Although evaluated under a more strict setting (§3.3), GeneGPT achieves a macro-average performance of 0.83 which is much higher than other compared LLMs including New Bing (0.44). Overall, GeneGPT achieves new SOTA performance on all 2 one-shot tasks and 6 out of 7 zero-shot tasks and is outperformed by New Bing only on the gene disease association task.
4. Discussions
We have shown that GeneGPT largely surpasses various LLMs on the GeneTuring benchmark. In this section, we further characterize GeneGPT by studying three research questions (RQ):
RQ1: What is the importance of each prompt component in GeneGPT?
RQ2: Can GeneGPT answer multi-hop questions by chain-of-thought API calls?

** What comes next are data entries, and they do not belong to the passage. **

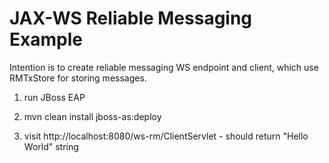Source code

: JAX-WS Reliable Messaging Example
=================================

Intention is to create reliable messaging WS endpoint and client, which use RMTxStore for storing messages. 

1) run JBoss EAP

2) mvn clean install jboss-as:deploy

3) visit http://localhost:8080/ws-rm/ClientServlet - should return "Hello World" string
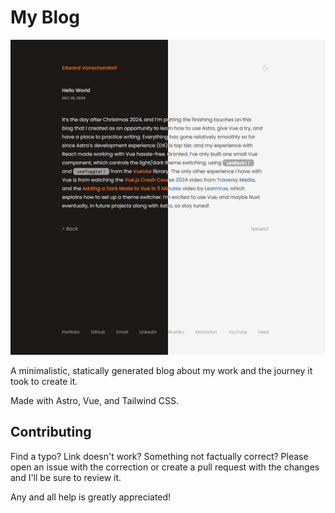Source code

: # My Blog

![My Blog Screenshot](./public/my_blog.jpg)

A minimalistic, statically generated blog about my work and the journey it took to create it.

Made with Astro, Vue, and Tailwind CSS.

## Contributing

Find a typo? Link doesn't work? Something not factually correct? Please open an issue with the correction or create a pull request with the changes and I'll be sure to review it. 

Any and all help is greatly appreciated!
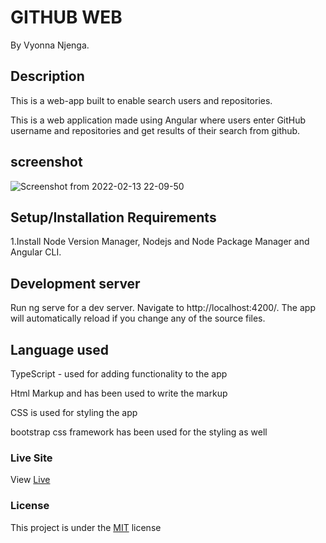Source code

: # GITHUB WEB

By Vyonna Njenga.

## Description
This is a web-app built to enable search users and repositories.

This is a web application made using Angular where users enter GitHub username and repositories and get results of their search from github.


## screenshot

![Screenshot from 2022-02-13 22-09-50](https://user-images.githubusercontent.com/93370913/153771232-9056638a-e454-44bd-84a5-5021de723422.png)


## Setup/Installation Requirements
 1.Install Node Version Manager, Nodejs and Node Package Manager and Angular CLI.

## Development server
Run ng serve for a dev server. Navigate to http://localhost:4200/. The app will automatically reload if you change any of the source files. 

## Language used


TypeScript - used for adding functionality to the app

Html Markup and has been used to write the markup

CSS is used for styling the app

bootstrap css framework has been used for the styling as well




### Live Site
View [Live](https://vyonna6519.github.io/quotes/)
### License
This project is under the  [MIT](LICENSE.md) license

RQ3: What types of errors does GeneGPT make on each studied task?
4.1. RQ1: Component importance
We conduct ablation and probing experiments to study the importance of individual prompt components, including 2 documentations (Dc.1, Dc.2) and 4 demonstrations (Dm.1–4) described in §2.2.
For ablation tests, we remove each component from GeneGPT-full and then evaluate the prompt. The results are shown in Figure 2 (left). Notably, the performance on the DNA to genome and species alignment tasks is only significantly decreased without the BLAST demonstration (Dm.4), but not affected by the ablation of the BLAST documentation (Dc.2). While the ablations of other components decrease the performance, most only affect one relevant task (e.g., Dm.1 and gene name conversion), which indicates a high level of redundancy of the prompt components.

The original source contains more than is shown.